MATERIAL FOR THIS TASK –
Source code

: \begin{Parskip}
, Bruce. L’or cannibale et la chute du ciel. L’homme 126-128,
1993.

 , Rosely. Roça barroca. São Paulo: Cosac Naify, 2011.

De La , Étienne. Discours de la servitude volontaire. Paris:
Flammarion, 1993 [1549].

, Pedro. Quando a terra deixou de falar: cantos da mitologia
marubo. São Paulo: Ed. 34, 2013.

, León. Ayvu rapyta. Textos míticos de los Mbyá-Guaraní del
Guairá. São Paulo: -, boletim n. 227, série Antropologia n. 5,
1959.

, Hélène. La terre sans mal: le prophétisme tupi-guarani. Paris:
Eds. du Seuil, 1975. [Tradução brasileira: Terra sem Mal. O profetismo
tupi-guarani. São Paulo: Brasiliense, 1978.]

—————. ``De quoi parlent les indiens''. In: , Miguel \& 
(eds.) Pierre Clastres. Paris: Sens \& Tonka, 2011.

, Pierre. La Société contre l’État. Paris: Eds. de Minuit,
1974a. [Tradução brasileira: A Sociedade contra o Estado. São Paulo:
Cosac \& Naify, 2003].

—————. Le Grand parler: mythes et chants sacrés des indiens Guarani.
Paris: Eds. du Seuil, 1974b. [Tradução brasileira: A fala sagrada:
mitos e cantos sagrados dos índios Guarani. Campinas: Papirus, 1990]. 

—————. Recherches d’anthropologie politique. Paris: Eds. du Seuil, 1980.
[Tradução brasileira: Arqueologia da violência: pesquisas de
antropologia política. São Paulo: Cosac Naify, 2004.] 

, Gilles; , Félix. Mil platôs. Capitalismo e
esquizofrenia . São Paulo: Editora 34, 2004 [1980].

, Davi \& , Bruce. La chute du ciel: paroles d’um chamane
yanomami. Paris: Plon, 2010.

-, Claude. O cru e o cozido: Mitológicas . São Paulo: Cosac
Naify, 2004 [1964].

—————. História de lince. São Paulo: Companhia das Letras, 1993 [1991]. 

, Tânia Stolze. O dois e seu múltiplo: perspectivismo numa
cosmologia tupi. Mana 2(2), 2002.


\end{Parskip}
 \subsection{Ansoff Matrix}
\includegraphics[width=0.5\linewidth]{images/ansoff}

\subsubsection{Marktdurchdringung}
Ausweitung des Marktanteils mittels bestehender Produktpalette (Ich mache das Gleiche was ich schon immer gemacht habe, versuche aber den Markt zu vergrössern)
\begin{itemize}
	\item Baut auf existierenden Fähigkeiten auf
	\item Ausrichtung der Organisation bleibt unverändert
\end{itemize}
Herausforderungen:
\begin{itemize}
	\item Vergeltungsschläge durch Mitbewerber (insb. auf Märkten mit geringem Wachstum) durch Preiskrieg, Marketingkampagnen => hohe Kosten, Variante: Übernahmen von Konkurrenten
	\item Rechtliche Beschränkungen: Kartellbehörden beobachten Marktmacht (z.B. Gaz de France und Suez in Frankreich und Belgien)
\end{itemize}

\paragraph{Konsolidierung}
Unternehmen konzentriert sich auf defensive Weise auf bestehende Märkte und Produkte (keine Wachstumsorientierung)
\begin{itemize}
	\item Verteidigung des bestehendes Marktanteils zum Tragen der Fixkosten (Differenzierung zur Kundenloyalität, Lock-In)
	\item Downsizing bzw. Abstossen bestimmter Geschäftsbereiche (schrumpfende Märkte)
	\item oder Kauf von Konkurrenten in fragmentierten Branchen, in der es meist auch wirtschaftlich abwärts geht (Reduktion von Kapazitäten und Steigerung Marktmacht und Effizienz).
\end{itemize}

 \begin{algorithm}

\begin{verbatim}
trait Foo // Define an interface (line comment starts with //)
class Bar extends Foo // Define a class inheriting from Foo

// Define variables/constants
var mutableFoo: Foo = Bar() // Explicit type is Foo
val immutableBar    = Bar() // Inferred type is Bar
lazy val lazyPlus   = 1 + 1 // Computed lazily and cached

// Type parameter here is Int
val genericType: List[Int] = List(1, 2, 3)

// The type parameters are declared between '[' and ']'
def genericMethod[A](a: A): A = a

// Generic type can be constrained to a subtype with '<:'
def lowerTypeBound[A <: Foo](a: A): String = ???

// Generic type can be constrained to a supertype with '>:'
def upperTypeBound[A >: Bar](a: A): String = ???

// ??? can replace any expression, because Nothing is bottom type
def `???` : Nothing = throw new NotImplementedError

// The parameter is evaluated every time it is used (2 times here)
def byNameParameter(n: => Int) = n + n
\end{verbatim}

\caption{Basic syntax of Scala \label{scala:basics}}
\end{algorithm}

AIM OF THE EXERCISE –
The required answer is the exact run of lines above starting at the line with "def upperTypeBound[A >: Bar](a: A): String" and ending at the line with "(2 times here)", with both ends present.

OUTPUT BELOW –
def upperTypeBound[A >: Bar](a: A): String = ???

// ??? can replace any expression, because Nothing is bottom type
def `???` : Nothing = throw new NotImplementedError

// The parameter is evaluated every time it is used (2 times here)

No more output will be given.